When determining the risk of harm to an individual, it’s important to determine what information was exposed and the likelihood of re-identification? Take a closer look at the PHI that was inappropriately disclosed or used. Is it more sensitive in nature? Do they include financial records? What was the level of detail in the record? Assessing this information will help to mandate the urgency in which you deal with the issue. For example, you’ll feel far more pressed to deal with a breach in financial records than you will to deal with a breach in outdated information.

This information is one step that will assist an organization in determine if there is a low risk that the PHI was compromised. However, all four factors must be considered before a determination is made.

Step 2: Determine the Unauthorized Person Who Used the PHI or to Whom the Disclosure was Made

The next step involves tracing the breach back to the source and identifying the perpetrator and/or the person to whom the information was disclosed. This often occurs as a mistake on the part of the employee.

For example, an employee that meant to send an encrypted email file to the acting physician may have mistakenly sent it to a different party or included unauthorized personnel in the email correspondence. If this is the case, it’s fairly simple to trace it back to the source. From there, steps can be taken to reinforce policies to rectify the situation.

Other times the impermissible use or disclosure involves a third party. Determining who received the PHI is an important factor, as it may weigh heavily towards a decision that the data had a low probability of being compromised.

Step 3: Establish Whether the PHI was Actually Acquired or Viewed

The best-case scenario is that breached data is never viewed or acquired.
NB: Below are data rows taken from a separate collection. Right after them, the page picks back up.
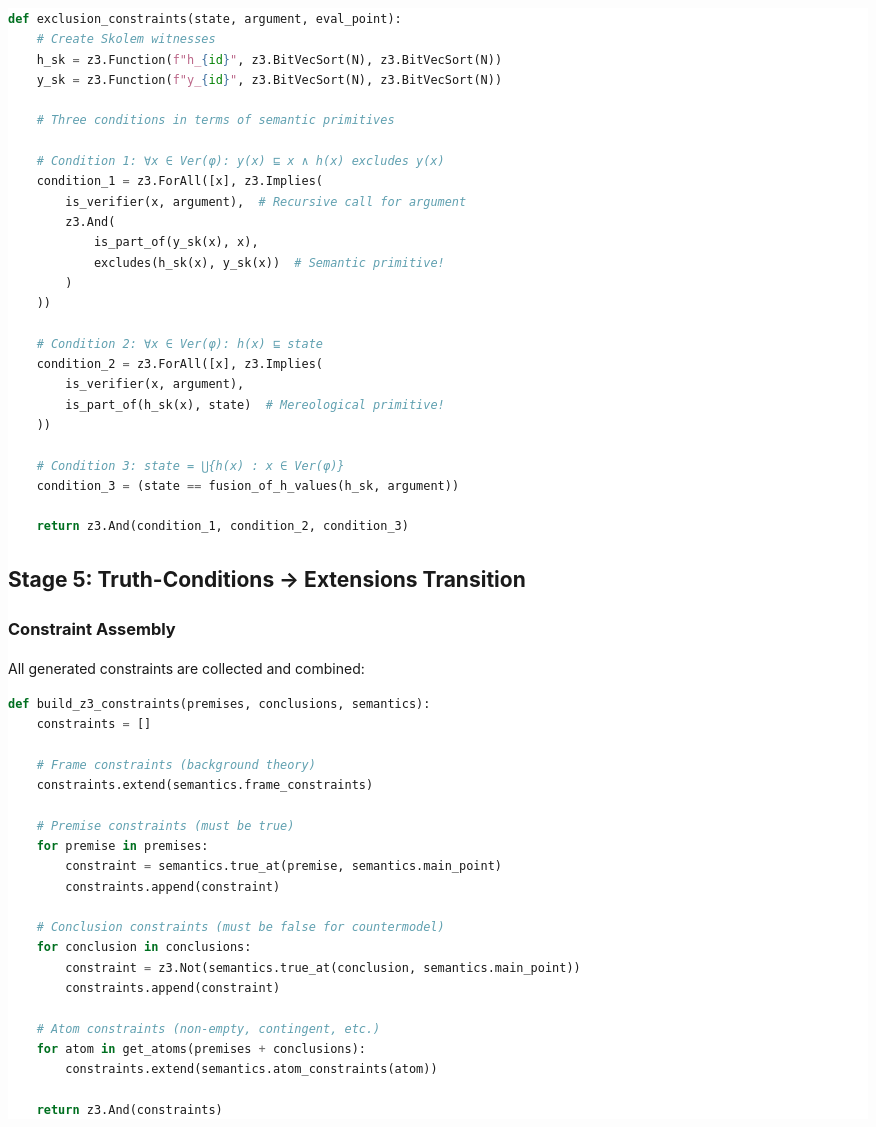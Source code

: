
 ```python
def exclusion_constraints(state, argument, eval_point):
    # Create Skolem witnesses
    h_sk = z3.Function(f"h_{id}", z3.BitVecSort(N), z3.BitVecSort(N))
    y_sk = z3.Function(f"y_{id}", z3.BitVecSort(N), z3.BitVecSort(N))
    
    # Three conditions in terms of semantic primitives
    
    # Condition 1: ∀x ∈ Ver(φ): y(x) ⊑ x ∧ h(x) excludes y(x)
    condition_1 = z3.ForAll([x], z3.Implies(
        is_verifier(x, argument),  # Recursive call for argument
        z3.And(
            is_part_of(y_sk(x), x),
            excludes(h_sk(x), y_sk(x))  # Semantic primitive!
        )
    ))
    
    # Condition 2: ∀x ∈ Ver(φ): h(x) ⊑ state
    condition_2 = z3.ForAll([x], z3.Implies(
        is_verifier(x, argument),
        is_part_of(h_sk(x), state)  # Mereological primitive!
    ))
    
    # Condition 3: state = ⋃{h(x) : x ∈ Ver(φ)}
    condition_3 = (state == fusion_of_h_values(h_sk, argument))
    
    return z3.And(condition_1, condition_2, condition_3)
```

## Stage 5: Truth-Conditions → Extensions Transition

### Constraint Assembly

All generated constraints are collected and combined:

```python
def build_z3_constraints(premises, conclusions, semantics):
    constraints = []
    
    # Frame constraints (background theory)
    constraints.extend(semantics.frame_constraints)
    
    # Premise constraints (must be true)
    for premise in premises:
        constraint = semantics.true_at(premise, semantics.main_point)
        constraints.append(constraint)
    
    # Conclusion constraints (must be false for countermodel)
    for conclusion in conclusions:
        constraint = z3.Not(semantics.true_at(conclusion, semantics.main_point))
        constraints.append(constraint)
    
    # Atom constraints (non-empty, contingent, etc.)
    for atom in get_atoms(premises + conclusions):
        constraints.extend(semantics.atom_constraints(atom))
    
    return z3.And(constraints)
```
This may happen, for example, if it’s a laptop that was stolen or lost is returned, but an unauthorized person never opened it. This is going to be a factor in determining if the PHI was compromised.

At times, a forensic data analysis can determine whether or not the information was accessed, viewed, acquired, altered, transferred, or otherwise compromised. This step, combined with the other three, can help you determine whether a breach actually occurred.

Step 4: Evaluate the Extent to Which the Risk to the PHI Has Been Mitigated

All risks to the PHI should be mitigated in order to reduce legal implications and protect the information. For example, in the above ‘incorrect fax’ to another covered entity and/or retail store, the responsible covered entity could request a letter of attestation that the PHI was destroyed.

This step depends a lot on the third party’s actions following the data breach and their willingness to cooperate with efforts to mend the situation.

After all four steps have been considered and documented, the covered entity or business associate must, in good faith, make the determination whether there was a low probability that the PHI was compromised. If the covered entity or third party cannot make that determination, breach notification is required.